The answer must reproduce every record exactly, with all pictures omitted.

===== Extracted entries =====

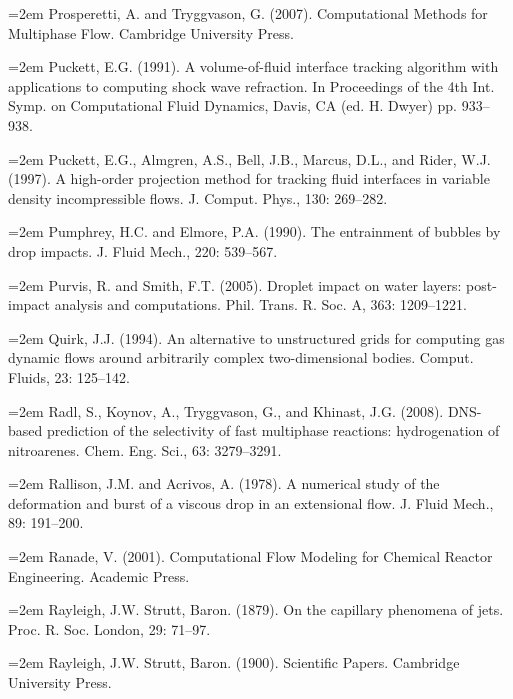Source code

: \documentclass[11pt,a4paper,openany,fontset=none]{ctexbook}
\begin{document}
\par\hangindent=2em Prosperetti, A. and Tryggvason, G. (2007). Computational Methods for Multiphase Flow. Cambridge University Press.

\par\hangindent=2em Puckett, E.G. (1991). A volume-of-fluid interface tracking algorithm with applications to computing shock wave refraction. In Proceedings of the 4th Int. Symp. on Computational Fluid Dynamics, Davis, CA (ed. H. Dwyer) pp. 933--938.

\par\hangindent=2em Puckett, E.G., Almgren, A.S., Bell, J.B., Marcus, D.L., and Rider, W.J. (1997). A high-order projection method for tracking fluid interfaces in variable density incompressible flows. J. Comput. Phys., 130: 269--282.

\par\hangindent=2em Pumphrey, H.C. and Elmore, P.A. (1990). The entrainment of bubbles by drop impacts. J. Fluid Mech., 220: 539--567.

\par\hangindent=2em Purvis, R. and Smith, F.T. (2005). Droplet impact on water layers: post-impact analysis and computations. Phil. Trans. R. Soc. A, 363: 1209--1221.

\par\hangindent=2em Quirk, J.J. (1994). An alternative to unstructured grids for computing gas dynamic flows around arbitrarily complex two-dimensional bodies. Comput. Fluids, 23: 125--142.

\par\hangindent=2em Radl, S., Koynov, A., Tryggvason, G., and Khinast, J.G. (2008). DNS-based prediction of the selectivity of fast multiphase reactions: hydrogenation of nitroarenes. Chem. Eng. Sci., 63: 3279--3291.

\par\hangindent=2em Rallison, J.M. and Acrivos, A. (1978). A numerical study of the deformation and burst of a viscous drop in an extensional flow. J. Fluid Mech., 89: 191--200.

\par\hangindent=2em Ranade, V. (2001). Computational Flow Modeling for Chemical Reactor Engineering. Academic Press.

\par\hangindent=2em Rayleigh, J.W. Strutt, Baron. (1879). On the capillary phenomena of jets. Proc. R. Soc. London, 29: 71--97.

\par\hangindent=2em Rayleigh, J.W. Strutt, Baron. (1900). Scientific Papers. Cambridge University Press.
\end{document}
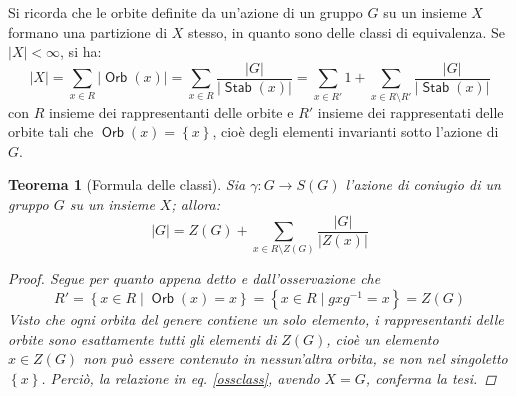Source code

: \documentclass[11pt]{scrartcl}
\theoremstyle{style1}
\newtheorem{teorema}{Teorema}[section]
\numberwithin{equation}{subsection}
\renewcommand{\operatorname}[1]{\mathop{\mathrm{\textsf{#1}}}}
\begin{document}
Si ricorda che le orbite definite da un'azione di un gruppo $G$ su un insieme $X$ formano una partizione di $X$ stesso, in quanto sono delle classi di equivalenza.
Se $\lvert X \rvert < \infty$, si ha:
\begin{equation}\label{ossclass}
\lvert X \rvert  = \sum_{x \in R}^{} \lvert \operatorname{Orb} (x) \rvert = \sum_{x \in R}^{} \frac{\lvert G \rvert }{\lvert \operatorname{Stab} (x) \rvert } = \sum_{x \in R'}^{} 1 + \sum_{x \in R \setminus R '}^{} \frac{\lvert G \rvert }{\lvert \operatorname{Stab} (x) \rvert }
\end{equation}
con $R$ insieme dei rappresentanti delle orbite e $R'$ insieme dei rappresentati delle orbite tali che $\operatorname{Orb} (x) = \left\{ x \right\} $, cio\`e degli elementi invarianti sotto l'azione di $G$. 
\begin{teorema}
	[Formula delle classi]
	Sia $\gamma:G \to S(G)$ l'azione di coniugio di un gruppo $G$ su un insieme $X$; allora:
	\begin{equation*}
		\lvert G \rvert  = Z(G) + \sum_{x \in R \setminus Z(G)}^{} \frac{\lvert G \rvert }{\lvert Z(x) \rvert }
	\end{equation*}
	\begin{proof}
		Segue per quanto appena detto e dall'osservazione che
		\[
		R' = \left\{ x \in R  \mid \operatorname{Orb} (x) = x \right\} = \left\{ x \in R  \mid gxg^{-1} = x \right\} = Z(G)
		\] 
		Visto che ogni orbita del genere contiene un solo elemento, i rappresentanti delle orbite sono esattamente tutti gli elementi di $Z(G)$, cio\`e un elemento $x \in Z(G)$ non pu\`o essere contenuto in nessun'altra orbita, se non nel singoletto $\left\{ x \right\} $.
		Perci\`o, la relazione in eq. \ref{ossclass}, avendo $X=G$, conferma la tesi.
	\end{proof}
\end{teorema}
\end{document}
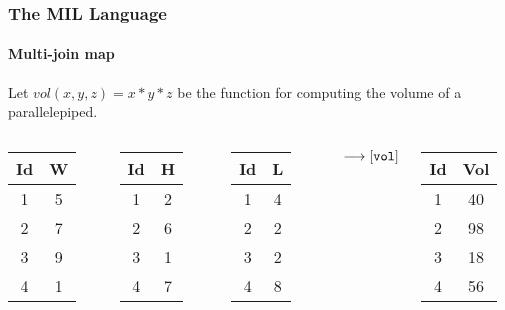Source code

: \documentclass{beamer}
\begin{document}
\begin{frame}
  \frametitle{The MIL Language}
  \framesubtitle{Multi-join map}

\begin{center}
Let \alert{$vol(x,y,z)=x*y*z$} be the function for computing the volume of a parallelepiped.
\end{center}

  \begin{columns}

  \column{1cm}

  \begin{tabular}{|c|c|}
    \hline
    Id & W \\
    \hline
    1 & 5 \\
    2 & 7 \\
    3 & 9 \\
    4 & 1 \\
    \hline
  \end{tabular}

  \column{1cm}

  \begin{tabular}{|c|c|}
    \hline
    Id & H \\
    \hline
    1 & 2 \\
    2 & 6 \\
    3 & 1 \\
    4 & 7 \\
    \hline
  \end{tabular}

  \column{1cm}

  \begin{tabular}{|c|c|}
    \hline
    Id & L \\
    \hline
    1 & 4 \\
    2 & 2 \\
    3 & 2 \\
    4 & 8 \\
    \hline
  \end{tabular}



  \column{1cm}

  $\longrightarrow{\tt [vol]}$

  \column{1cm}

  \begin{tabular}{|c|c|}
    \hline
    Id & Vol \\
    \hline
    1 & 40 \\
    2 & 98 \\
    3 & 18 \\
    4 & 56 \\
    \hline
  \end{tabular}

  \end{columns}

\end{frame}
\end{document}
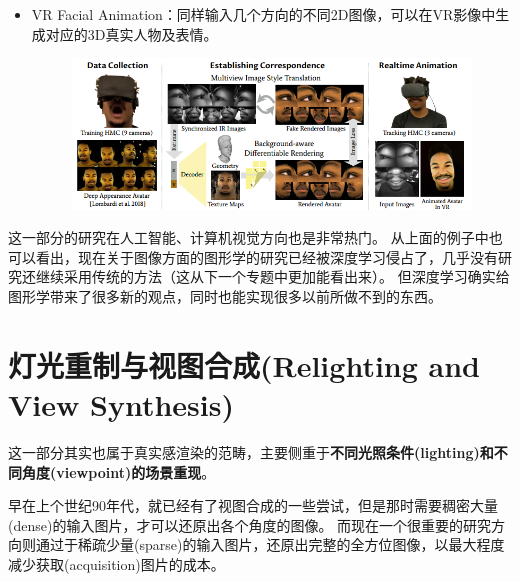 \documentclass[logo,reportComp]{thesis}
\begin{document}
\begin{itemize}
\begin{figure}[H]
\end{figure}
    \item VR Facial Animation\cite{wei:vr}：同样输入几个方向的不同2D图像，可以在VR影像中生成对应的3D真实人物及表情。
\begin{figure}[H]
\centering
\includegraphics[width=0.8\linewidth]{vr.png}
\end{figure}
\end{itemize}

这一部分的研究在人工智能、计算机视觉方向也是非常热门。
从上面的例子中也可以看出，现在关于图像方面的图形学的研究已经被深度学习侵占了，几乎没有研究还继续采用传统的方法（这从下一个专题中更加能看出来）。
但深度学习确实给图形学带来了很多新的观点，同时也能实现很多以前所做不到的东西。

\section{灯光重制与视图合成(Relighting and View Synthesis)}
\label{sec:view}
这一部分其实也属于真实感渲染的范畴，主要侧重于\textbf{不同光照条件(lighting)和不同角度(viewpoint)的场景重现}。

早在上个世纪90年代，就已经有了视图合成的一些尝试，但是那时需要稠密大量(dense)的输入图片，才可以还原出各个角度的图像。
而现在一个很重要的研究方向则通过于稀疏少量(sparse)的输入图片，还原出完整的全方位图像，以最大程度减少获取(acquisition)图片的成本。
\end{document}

=====

→ Solved exercise
Source code

: \documentclass[11pt,a4paper,openany,fontset=none]{ctexbook}
\begin{document}
\par\hangindent=2em Prosperetti, A. and Tryggvason, G. (2007). Computational Methods for Multiphase Flow. Cambridge University Press.

\par\hangindent=2em Puckett, E.G. (1991). A volume-of-fluid interface tracking algorithm with applications to computing shock wave refraction. In Proceedings of the 4th Int. Symp. on Computational Fluid Dynamics, Davis, CA (ed. H. Dwyer) pp. 933--938.

\par\hangindent=2em Puckett, E.G., Almgren, A.S., Bell, J.B., Marcus, D.L., and Rider, W.J. (1997). A high-order projection method for tracking fluid interfaces in variable density incompressible flows. J. Comput. Phys., 130: 269--282.

\par\hangindent=2em Pumphrey, H.C. and Elmore, P.A. (1990). The entrainment of bubbles by drop impacts. J. Fluid Mech., 220: 539--567.

\par\hangindent=2em Purvis, R. and Smith, F.T. (2005). Droplet impact on water layers: post-impact analysis and computations. Phil. Trans. R. Soc. A, 363: 1209--1221.

\par\hangindent=2em Quirk, J.J. (1994). An alternative to unstructured grids for computing gas dynamic flows around arbitrarily complex two-dimensional bodies. Comput. Fluids, 23: 125--142.

\par\hangindent=2em Radl, S., Koynov, A., Tryggvason, G., and Khinast, J.G. (2008). DNS-based prediction of the selectivity of fast multiphase reactions: hydrogenation of nitroarenes. Chem. Eng. Sci., 63: 3279--3291.

\par\hangindent=2em Rallison, J.M. and Acrivos, A. (1978). A numerical study of the deformation and burst of a viscous drop in an extensional flow. J. Fluid Mech., 89: 191--200.

\par\hangindent=2em Ranade, V. (2001). Computational Flow Modeling for Chemical Reactor Engineering. Academic Press.

\par\hangindent=2em Rayleigh, J.W. Strutt, Baron. (1879). On the capillary phenomena of jets. Proc. R. Soc. London, 29: 71--97.

\par\hangindent=2em Rayleigh, J.W. Strutt, Baron. (1900). Scientific Papers. Cambridge University Press.
\end{document}
Source code

: \documentclass[11pt]{scrartcl}
\theoremstyle{style1}
\newtheorem{teorema}{Teorema}[section]
\numberwithin{equation}{subsection}
\renewcommand{\operatorname}[1]{\mathop{\mathrm{\textsf{#1}}}}
\begin{document}
Si ricorda che le orbite definite da un'azione di un gruppo $G$ su un insieme $X$ formano una partizione di $X$ stesso, in quanto sono delle classi di equivalenza.
Se $\lvert X \rvert < \infty$, si ha:
\begin{equation}\label{ossclass}
\lvert X \rvert  = \sum_{x \in R}^{} \lvert \operatorname{Orb} (x) \rvert = \sum_{x \in R}^{} \frac{\lvert G \rvert }{\lvert \operatorname{Stab} (x) \rvert } = \sum_{x \in R'}^{} 1 + \sum_{x \in R \setminus R '}^{} \frac{\lvert G \rvert }{\lvert \operatorname{Stab} (x) \rvert }
\end{equation}
con $R$ insieme dei rappresentanti delle orbite e $R'$ insieme dei rappresentati delle orbite tali che $\operatorname{Orb} (x) = \left\{ x \right\} $, cio\`e degli elementi invarianti sotto l'azione di $G$. 
\begin{teorema}
	[Formula delle classi]
	Sia $\gamma:G \to S(G)$ l'azione di coniugio di un gruppo $G$ su un insieme $X$; allora:
	\begin{equation*}
		\lvert G \rvert  = Z(G) + \sum_{x \in R \setminus Z(G)}^{} \frac{\lvert G \rvert }{\lvert Z(x) \rvert }
	\end{equation*}
	\begin{proof}
		Segue per quanto appena detto e dall'osservazione che
		\[
		R' = \left\{ x \in R  \mid \operatorname{Orb} (x) = x \right\} = \left\{ x \in R  \mid gxg^{-1} = x \right\} = Z(G)
		\] 
		Visto che ogni orbita del genere contiene un solo elemento, i rappresentanti delle orbite sono esattamente tutti gli elementi di $Z(G)$, cio\`e un elemento $x \in Z(G)$ non pu\`o essere contenuto in nessun'altra orbita, se non nel singoletto $\left\{ x \right\} $.
		Perci\`o, la relazione in eq. \ref{ossclass}, avendo $X=G$, conferma la tesi.
	\end{proof}
\end{teorema}
\end{document}
Source code

: \documentclass{beamer}
\begin{document}
\begin{frame}
  \frametitle{The MIL Language}
  \framesubtitle{Multi-join map}

\begin{center}
Let \alert{$vol(x,y,z)=x*y*z$} be the function for computing the volume of a parallelepiped.
\end{center}

  \begin{columns}

  \column{1cm}

  \begin{tabular}{|c|c|}
    \hline
    Id & W \\
    \hline
    1 & 5 \\
    2 & 7 \\
    3 & 9 \\
    4 & 1 \\
    \hline
  \end{tabular}

  \column{1cm}

  \begin{tabular}{|c|c|}
    \hline
    Id & H \\
    \hline
    1 & 2 \\
    2 & 6 \\
    3 & 1 \\
    4 & 7 \\
    \hline
  \end{tabular}

  \column{1cm}

  \begin{tabular}{|c|c|}
    \hline
    Id & L \\
    \hline
    1 & 4 \\
    2 & 2 \\
    3 & 2 \\
    4 & 8 \\
    \hline
  \end{tabular}



  \column{1cm}

  $\longrightarrow{\tt [vol]}$

  \column{1cm}

  \begin{tabular}{|c|c|}
    \hline
    Id & Vol \\
    \hline
    1 & 40 \\
    2 & 98 \\
    3 & 18 \\
    4 & 56 \\
    \hline
  \end{tabular}

  \end{columns}

\end{frame}
\end{document}
 \documentclass[logo,reportComp]{thesis}
\begin{document}
\begin{itemize}
\begin{figure}[H]
\end{figure}
    \item VR Facial Animation\cite{wei:vr}：同样输入几个方向的不同2D图像，可以在VR影像中生成对应的3D真实人物及表情。
\begin{figure}[H]
\centering
\includegraphics[width=0.8\linewidth]{vr.png}
\end{figure}
\end{itemize}

这一部分的研究在人工智能、计算机视觉方向也是非常热门。
从上面的例子中也可以看出，现在关于图像方面的图形学的研究已经被深度学习侵占了，几乎没有研究还继续采用传统的方法（这从下一个专题中更加能看出来）。
但深度学习确实给图形学带来了很多新的观点，同时也能实现很多以前所做不到的东西。

\section{灯光重制与视图合成(Relighting and View Synthesis)}
\label{sec:view}
这一部分其实也属于真实感渲染的范畴，主要侧重于\textbf{不同光照条件(lighting)和不同角度(viewpoint)的场景重现}。

早在上个世纪90年代，就已经有了视图合成的一些尝试，但是那时需要稠密大量(dense)的输入图片，才可以还原出各个角度的图像。
而现在一个很重要的研究方向则通过于稀疏少量(sparse)的输入图片，还原出完整的全方位图像，以最大程度减少获取(acquisition)图片的成本。
\end{document}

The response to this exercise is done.